◆ WHAT IS REQUIRED
Using the data below, work out how many of its lines contain "export", and give that number with nothing added.

◆ MATERIAL FOR THE TASK
►

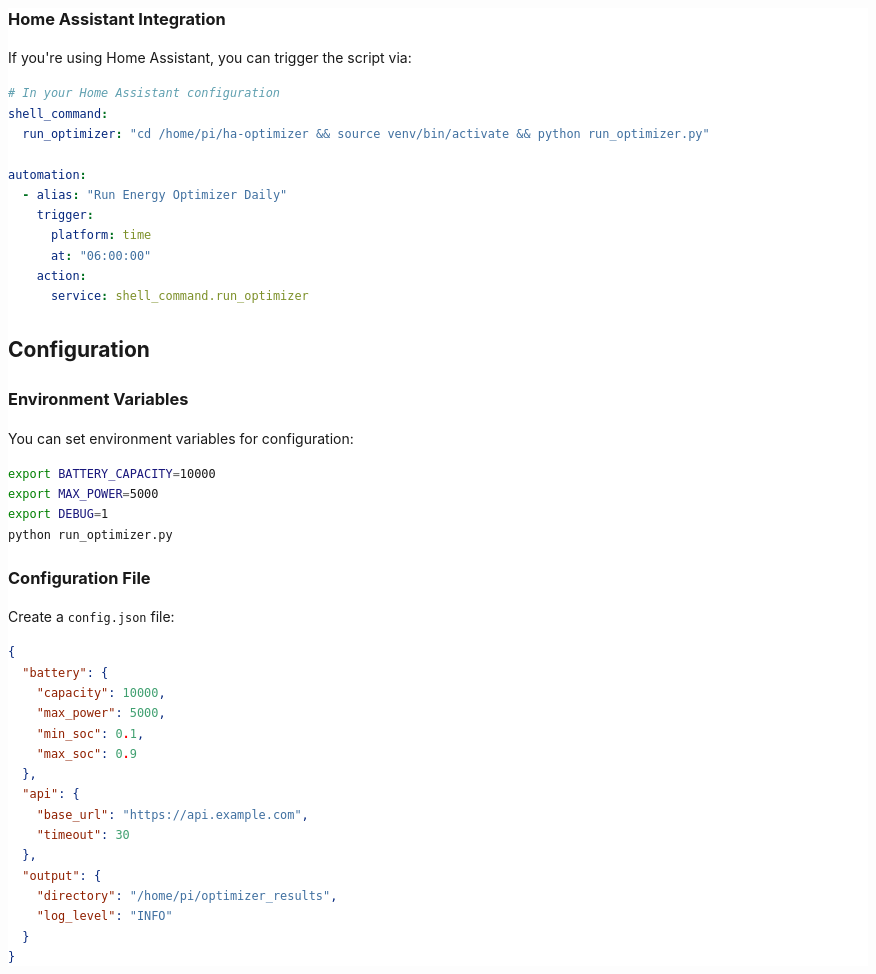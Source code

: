 
### Home Assistant Integration

If you're using Home Assistant, you can trigger the script via:

```yaml
# In your Home Assistant configuration
shell_command:
  run_optimizer: "cd /home/pi/ha-optimizer && source venv/bin/activate && python run_optimizer.py"

automation:
  - alias: "Run Energy Optimizer Daily"
    trigger:
      platform: time
      at: "06:00:00"
    action:
      service: shell_command.run_optimizer
```

## Configuration

### Environment Variables

You can set environment variables for configuration:

```bash
export BATTERY_CAPACITY=10000
export MAX_POWER=5000
export DEBUG=1
python run_optimizer.py
```

### Configuration File

Create a `config.json` file:

```json
{
  "battery": {
    "capacity": 10000,
    "max_power": 5000,
    "min_soc": 0.1,
    "max_soc": 0.9
  },
  "api": {
    "base_url": "https://api.example.com",
    "timeout": 30
  },
  "output": {
    "directory": "/home/pi/optimizer_results",
    "log_level": "INFO"
  }
}
```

◄

◆ TASK ANSWER
3